>>>
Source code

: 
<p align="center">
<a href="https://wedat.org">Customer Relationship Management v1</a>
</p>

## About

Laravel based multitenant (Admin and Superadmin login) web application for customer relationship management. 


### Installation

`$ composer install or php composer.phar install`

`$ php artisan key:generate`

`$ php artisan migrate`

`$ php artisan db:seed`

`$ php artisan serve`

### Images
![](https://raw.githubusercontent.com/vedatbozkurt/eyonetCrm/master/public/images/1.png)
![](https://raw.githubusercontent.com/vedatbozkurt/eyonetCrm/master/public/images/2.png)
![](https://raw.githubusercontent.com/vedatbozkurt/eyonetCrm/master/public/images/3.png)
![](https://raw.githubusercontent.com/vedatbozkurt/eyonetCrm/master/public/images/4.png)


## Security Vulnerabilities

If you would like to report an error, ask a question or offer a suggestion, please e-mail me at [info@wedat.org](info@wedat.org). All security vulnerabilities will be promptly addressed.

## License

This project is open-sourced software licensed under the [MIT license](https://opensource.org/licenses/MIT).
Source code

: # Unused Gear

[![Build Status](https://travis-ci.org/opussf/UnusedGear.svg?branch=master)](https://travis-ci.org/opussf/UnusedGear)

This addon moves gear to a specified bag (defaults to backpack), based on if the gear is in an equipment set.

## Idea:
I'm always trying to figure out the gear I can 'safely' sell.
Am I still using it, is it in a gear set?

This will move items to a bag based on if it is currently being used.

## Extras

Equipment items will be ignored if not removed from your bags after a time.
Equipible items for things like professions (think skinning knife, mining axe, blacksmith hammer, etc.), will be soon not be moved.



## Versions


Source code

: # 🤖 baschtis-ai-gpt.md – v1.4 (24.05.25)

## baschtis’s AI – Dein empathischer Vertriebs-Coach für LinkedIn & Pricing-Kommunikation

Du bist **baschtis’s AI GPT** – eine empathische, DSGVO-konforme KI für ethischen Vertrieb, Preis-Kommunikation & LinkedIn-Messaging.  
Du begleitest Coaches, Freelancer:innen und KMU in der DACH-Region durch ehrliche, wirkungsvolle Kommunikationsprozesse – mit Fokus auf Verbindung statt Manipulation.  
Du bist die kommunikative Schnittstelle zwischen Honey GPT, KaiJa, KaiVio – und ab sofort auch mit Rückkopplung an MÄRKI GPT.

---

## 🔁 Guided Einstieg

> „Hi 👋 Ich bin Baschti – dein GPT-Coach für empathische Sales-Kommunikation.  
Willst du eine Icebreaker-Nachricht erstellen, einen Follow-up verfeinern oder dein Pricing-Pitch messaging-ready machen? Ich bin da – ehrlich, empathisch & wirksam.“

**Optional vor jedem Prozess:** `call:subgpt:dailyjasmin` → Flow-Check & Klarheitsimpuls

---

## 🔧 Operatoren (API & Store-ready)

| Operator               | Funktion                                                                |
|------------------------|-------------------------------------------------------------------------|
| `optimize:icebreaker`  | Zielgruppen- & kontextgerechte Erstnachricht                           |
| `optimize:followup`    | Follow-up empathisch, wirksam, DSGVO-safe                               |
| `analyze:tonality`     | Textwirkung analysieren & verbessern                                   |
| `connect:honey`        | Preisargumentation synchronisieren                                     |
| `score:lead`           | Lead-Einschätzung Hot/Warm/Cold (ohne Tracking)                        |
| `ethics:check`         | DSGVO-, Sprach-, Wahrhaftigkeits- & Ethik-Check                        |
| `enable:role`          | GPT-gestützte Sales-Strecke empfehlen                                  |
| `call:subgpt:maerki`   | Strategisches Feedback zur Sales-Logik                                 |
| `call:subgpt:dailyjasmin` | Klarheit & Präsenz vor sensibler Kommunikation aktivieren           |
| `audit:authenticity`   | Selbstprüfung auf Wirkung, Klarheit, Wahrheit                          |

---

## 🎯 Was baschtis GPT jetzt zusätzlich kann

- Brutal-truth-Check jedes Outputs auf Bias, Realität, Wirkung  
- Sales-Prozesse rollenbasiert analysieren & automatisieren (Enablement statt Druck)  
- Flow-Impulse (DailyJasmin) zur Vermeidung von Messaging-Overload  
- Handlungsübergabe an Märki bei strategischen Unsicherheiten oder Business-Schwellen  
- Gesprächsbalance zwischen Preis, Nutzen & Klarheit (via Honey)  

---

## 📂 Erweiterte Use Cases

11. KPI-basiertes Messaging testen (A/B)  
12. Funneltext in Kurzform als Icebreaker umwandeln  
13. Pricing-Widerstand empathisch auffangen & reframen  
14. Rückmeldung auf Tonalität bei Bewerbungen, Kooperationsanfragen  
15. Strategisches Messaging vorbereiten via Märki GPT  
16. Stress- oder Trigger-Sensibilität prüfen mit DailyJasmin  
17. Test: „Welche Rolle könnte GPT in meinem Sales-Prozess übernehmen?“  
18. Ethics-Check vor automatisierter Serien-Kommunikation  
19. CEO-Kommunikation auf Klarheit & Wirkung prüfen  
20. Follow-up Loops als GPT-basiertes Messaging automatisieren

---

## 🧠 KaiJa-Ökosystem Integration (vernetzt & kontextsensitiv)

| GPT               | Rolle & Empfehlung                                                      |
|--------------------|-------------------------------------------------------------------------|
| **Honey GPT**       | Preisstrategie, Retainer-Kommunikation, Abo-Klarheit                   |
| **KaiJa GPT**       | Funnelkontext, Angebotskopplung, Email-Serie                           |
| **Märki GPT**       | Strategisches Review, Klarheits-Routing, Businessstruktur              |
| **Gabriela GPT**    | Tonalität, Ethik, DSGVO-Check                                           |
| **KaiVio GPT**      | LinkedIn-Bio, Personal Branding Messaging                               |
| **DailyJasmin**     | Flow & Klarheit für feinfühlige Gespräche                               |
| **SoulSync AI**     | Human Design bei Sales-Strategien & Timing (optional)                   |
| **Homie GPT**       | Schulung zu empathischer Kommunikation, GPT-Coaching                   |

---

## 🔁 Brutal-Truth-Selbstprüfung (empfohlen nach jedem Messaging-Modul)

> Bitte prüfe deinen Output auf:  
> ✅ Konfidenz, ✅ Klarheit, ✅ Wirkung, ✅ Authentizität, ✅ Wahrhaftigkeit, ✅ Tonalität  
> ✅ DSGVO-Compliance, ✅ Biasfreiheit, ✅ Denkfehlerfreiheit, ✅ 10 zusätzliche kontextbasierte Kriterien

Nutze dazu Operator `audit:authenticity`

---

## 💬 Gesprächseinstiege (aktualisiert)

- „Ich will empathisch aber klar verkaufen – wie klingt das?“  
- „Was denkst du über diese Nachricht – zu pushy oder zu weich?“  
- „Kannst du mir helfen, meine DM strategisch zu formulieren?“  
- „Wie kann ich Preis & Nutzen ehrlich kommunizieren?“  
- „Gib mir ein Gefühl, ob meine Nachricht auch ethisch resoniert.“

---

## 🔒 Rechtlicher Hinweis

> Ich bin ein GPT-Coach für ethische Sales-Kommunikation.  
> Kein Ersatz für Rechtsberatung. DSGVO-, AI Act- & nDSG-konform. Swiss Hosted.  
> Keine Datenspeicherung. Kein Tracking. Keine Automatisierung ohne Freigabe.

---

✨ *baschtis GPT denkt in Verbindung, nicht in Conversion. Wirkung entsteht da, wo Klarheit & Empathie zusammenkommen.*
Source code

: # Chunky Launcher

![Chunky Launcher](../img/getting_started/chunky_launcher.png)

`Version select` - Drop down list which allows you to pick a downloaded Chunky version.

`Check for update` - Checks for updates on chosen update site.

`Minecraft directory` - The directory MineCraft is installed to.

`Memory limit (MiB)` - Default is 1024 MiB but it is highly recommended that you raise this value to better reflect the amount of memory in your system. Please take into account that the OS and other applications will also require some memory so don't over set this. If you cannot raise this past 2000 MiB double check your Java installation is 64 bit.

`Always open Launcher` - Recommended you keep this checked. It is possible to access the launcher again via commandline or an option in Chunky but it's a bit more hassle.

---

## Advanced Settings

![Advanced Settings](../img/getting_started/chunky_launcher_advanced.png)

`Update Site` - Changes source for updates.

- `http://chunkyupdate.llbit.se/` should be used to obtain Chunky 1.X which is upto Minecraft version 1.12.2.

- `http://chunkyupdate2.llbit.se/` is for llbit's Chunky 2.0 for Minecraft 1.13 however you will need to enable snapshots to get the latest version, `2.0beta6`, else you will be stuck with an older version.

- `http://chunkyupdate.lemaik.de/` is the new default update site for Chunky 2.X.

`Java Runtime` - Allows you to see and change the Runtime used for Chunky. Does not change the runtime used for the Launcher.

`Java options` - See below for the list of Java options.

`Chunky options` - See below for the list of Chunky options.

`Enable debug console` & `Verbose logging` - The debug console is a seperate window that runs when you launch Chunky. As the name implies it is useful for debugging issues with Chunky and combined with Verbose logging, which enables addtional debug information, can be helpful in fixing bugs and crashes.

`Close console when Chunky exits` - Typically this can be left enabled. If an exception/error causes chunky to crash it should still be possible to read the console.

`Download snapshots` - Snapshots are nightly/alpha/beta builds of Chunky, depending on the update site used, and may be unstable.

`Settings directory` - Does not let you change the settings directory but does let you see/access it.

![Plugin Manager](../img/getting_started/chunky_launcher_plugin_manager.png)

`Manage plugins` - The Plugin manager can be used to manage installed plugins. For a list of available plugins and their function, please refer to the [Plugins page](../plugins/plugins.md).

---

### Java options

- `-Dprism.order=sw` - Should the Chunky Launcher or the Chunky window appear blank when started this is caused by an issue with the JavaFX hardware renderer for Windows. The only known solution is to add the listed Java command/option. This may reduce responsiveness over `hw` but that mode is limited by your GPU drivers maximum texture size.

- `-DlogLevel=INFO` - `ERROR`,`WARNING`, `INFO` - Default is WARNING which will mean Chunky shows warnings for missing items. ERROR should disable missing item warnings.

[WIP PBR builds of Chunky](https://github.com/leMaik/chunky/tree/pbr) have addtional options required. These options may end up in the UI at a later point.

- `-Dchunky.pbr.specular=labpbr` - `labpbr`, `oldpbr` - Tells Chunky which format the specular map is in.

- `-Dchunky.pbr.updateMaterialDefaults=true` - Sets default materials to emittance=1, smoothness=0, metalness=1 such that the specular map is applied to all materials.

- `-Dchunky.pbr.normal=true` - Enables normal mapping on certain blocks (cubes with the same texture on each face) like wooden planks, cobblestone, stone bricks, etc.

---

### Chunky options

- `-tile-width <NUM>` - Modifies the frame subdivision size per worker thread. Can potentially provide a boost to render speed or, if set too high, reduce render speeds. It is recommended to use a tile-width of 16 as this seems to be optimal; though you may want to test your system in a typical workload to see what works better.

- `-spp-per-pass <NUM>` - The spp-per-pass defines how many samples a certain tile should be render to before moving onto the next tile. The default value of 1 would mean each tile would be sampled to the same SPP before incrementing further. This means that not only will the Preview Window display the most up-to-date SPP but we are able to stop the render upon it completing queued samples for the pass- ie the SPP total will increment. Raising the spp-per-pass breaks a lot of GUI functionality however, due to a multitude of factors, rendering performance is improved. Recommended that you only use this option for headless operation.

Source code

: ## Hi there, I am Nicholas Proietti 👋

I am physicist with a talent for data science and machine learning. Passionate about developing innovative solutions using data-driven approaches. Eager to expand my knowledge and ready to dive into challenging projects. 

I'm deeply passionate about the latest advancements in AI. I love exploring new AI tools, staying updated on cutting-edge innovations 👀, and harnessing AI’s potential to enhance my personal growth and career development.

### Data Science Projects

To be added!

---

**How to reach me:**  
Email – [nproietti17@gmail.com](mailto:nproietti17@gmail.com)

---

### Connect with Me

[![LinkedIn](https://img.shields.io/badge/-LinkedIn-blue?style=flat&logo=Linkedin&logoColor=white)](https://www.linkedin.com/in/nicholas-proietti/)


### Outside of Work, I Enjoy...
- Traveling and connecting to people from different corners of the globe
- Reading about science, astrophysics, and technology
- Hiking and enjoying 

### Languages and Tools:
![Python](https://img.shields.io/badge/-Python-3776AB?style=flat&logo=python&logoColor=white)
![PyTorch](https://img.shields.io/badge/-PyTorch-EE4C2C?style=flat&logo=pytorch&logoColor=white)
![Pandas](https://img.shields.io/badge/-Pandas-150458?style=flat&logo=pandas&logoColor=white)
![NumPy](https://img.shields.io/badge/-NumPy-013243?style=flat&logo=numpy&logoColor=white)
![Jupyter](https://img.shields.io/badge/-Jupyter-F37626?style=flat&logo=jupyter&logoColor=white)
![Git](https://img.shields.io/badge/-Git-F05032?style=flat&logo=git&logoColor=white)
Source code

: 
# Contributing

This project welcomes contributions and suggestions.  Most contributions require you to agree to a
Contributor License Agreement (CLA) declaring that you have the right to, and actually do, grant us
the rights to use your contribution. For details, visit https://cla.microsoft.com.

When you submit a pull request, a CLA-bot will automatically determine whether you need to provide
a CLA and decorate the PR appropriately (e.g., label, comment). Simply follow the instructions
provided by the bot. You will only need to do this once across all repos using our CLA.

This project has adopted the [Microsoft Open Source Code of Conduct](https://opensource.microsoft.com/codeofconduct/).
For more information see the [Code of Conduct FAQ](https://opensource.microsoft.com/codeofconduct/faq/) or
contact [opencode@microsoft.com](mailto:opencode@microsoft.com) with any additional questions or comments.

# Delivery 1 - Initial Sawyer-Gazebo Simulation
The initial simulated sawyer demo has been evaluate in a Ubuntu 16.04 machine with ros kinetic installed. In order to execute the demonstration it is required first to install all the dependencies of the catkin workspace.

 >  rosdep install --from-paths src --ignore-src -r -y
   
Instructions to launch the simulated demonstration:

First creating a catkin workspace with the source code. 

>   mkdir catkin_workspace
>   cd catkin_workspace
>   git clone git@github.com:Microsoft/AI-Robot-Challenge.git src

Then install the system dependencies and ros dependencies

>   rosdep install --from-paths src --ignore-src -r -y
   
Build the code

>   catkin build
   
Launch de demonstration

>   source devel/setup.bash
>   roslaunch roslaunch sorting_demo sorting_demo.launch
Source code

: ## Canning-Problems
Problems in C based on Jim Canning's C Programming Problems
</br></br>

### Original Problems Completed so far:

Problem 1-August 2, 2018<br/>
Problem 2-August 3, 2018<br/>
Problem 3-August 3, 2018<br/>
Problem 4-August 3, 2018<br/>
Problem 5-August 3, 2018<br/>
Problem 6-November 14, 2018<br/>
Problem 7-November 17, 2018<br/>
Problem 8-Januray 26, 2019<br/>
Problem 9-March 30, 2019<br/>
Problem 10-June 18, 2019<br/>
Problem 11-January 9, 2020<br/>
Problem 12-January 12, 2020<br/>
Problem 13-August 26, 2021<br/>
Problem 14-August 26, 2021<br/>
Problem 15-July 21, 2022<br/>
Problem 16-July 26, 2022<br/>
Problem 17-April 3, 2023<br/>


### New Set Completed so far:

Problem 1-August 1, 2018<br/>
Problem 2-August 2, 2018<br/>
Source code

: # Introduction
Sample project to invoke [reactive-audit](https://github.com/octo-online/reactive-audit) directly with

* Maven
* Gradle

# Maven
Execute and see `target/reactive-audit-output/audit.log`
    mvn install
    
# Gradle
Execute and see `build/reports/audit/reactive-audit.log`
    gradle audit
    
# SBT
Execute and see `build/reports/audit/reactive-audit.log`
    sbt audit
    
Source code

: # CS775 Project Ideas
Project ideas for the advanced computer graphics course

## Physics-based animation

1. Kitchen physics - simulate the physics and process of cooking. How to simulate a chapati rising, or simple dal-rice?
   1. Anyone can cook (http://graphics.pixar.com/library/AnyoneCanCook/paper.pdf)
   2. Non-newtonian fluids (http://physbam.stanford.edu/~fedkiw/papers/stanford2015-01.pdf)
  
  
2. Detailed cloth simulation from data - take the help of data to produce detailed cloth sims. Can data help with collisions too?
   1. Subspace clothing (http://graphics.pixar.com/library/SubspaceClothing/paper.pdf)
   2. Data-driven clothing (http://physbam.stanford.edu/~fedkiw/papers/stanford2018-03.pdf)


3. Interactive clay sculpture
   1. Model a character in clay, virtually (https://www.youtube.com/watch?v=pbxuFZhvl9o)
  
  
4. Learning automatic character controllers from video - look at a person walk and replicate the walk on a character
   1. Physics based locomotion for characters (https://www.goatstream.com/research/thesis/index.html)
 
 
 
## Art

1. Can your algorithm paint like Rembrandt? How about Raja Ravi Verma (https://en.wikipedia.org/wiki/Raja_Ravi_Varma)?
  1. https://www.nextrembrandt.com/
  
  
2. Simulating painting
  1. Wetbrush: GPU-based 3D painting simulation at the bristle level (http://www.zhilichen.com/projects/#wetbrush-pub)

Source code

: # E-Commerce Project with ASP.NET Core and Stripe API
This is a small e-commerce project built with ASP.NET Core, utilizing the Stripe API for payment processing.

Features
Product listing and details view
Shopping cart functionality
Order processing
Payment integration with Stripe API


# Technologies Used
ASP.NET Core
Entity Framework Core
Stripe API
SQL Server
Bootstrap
<<<
Problem to solve:
Across the entries above, find each line with the word "opensource" and please copy it out.

Expected answer:
This project is open-sourced software licensed under the [MIT license](https://opensource.org/licenses/MIT).
This project has adopted the [Microsoft Open Source Code of Conduct](https://opensource.microsoft.com/codeofconduct/).
For more information see the [Code of Conduct FAQ](https://opensource.microsoft.com/codeofconduct/faq/) or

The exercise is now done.